The centerpiece of Scene 2 is the story of the piano. An intensely symbolic artifact,the piano takes on number of meanings in the course of its life. Initially purchased with slaves, the piano first exemplifies the interchangeability of person and object under the system of slavery. This traffic in human flesh serves to reaffirm a white kinship network at the expense of black ones——the piano is an anniversary present.Carved to placate Miss Ophelia,the pianos wooden figures then indicate the interchangeable nature of slave and ornament: as Doaker notes, "Now she had her piano and her niggers too." The piano makes all too clear that the slave is the masters gift and accessory.
Under Willie Boys hands,however,the piano becomes both a symbolic attempt to reunite his broken family as well as the transcription of the familys history through one of the few means available to him. Through his craftmanship,Willie Boy records a history all too easily lost,the history of those without the authority to write official historical narratives. As both symbol and narrative ,the figures are no longer ornamental, but totemic, the markers of a familial legacy.
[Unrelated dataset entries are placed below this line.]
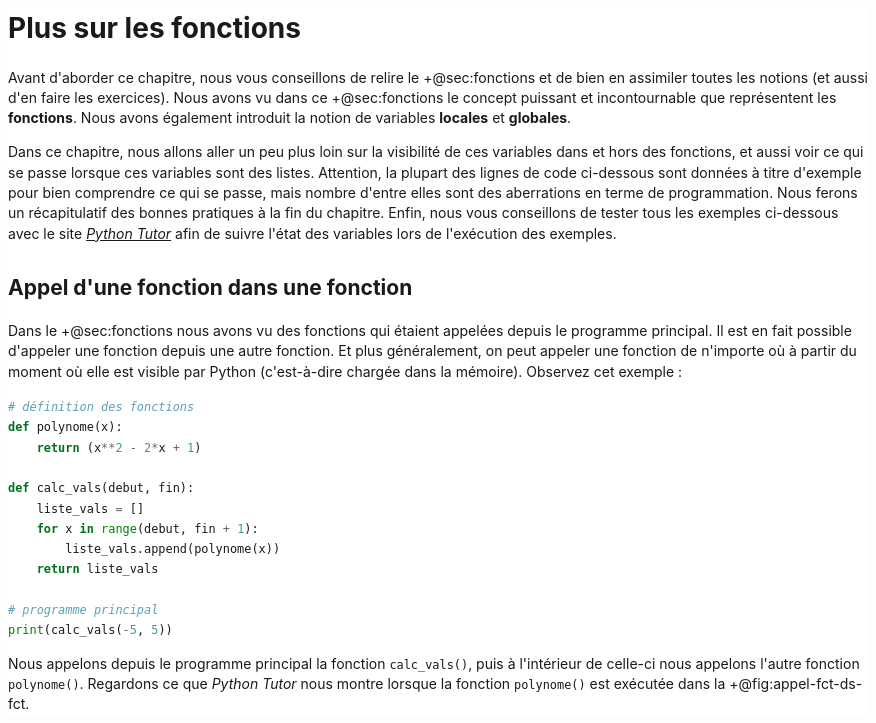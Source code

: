 # Plus sur les fonctions

Avant d'aborder ce chapitre, nous vous conseillons de relire le +@sec:fonctions et de bien en assimiler toutes les notions (et aussi d'en faire les exercices). Nous avons vu dans ce +@sec:fonctions le concept puissant et incontournable que représentent les **fonctions**. Nous avons également introduit la notion de variables **locales** et **globales**.

Dans ce chapitre, nous allons aller un peu plus loin sur la visibilité de ces variables dans et hors des fonctions, et aussi voir ce qui se passe lorsque ces variables sont des listes. Attention, la plupart des lignes de code ci-dessous sont données à titre d'exemple pour bien comprendre ce qui se passe, mais nombre d'entre elles sont des aberrations en terme de programmation. Nous ferons un récapitulatif des bonnes pratiques à la fin du chapitre. Enfin, nous vous conseillons de tester tous les exemples ci-dessous avec le site [*Python Tutor*](http://www.pythontutor.com/) afin de suivre l'état des variables lors de l'exécution des exemples.

## Appel d'une fonction dans une fonction

Dans le +@sec:fonctions nous avons vu des fonctions qui étaient appelées depuis le programme principal. Il est en fait possible d'appeler une fonction depuis une autre fonction. Et plus généralement, on peut appeler une fonction de n'importe où à partir du moment où elle est visible par Python (c'est-à-dire chargée dans la mémoire). Observez cet exemple&nbsp;:

```python
# définition des fonctions
def polynome(x):
    return (x**2 - 2*x + 1)

def calc_vals(debut, fin):
    liste_vals = []
    for x in range(debut, fin + 1):
        liste_vals.append(polynome(x))
    return liste_vals

# programme principal
print(calc_vals(-5, 5))
```

Nous appelons depuis le programme principal la fonction `calc_vals()`, puis à l'intérieur de celle-ci nous appelons l'autre fonction `polynome()`. Regardons ce que *Python Tutor* nous montre lorsque la fonction `polynome()` est exécutée dans la +@fig:appel-fct-ds-fct.
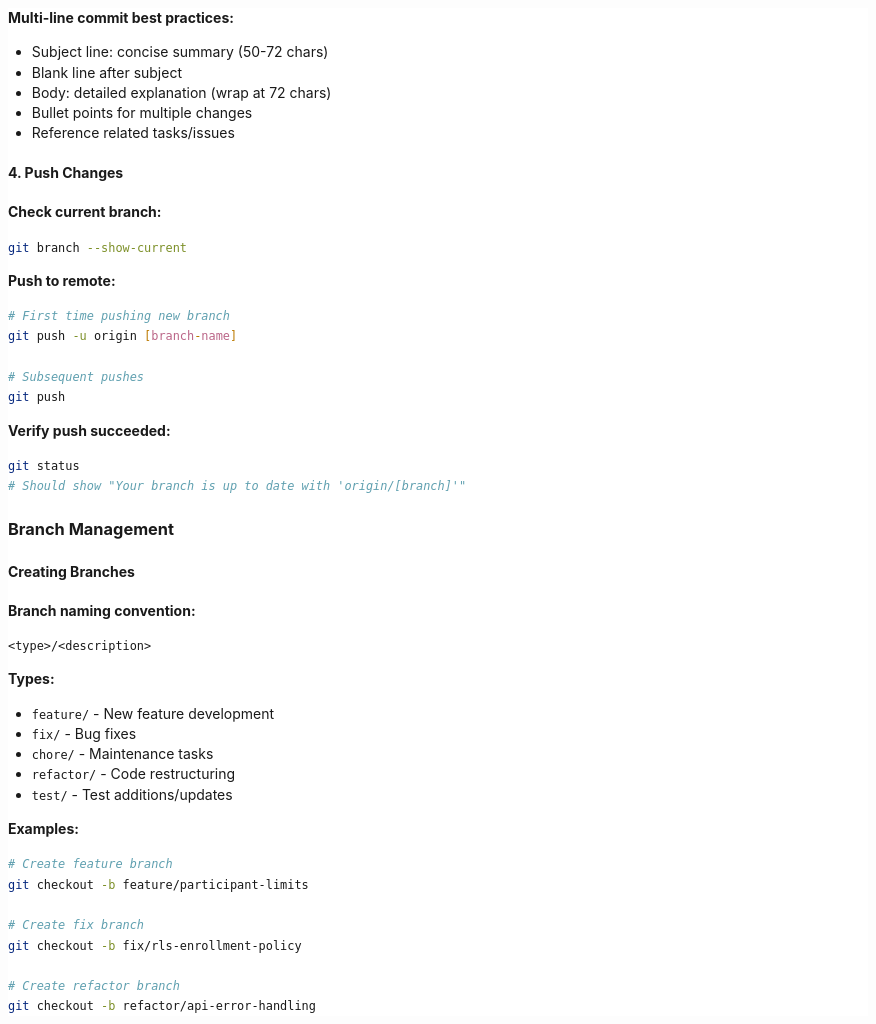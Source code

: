 **Multi-line commit best practices:**
- Subject line: concise summary (50-72 chars)
- Blank line after subject
- Body: detailed explanation (wrap at 72 chars)
- Bullet points for multiple changes
- Reference related tasks/issues

#### 4. Push Changes

**Check current branch:**
```bash
git branch --show-current
```

**Push to remote:**
```bash
# First time pushing new branch
git push -u origin [branch-name]

# Subsequent pushes
git push
```

**Verify push succeeded:**
```bash
git status
# Should show "Your branch is up to date with 'origin/[branch]'"
```

### Branch Management

#### Creating Branches

**Branch naming convention:**
```
<type>/<description>
```

**Types:**
- `feature/` - New feature development
- `fix/` - Bug fixes
- `chore/` - Maintenance tasks
- `refactor/` - Code restructuring
- `test/` - Test additions/updates

**Examples:**
```bash
# Create feature branch
git checkout -b feature/participant-limits

# Create fix branch
git checkout -b fix/rls-enrollment-policy

# Create refactor branch
git checkout -b refactor/api-error-handling
```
Sutters ownership of the piano for Boy Charles is not only egregious in that its figures represent slaves and show the ancestors under symbolic enslavement. Sutters ownership of the familys historical narrative also keeps the Charles family in bondage. As Doaker recalls: "[Charles would] Say it was the story of our whole family and as long as Sutter had it he had us. Say we was still in slavery." It is also notable that the theft of the piano occurs on Independence Day.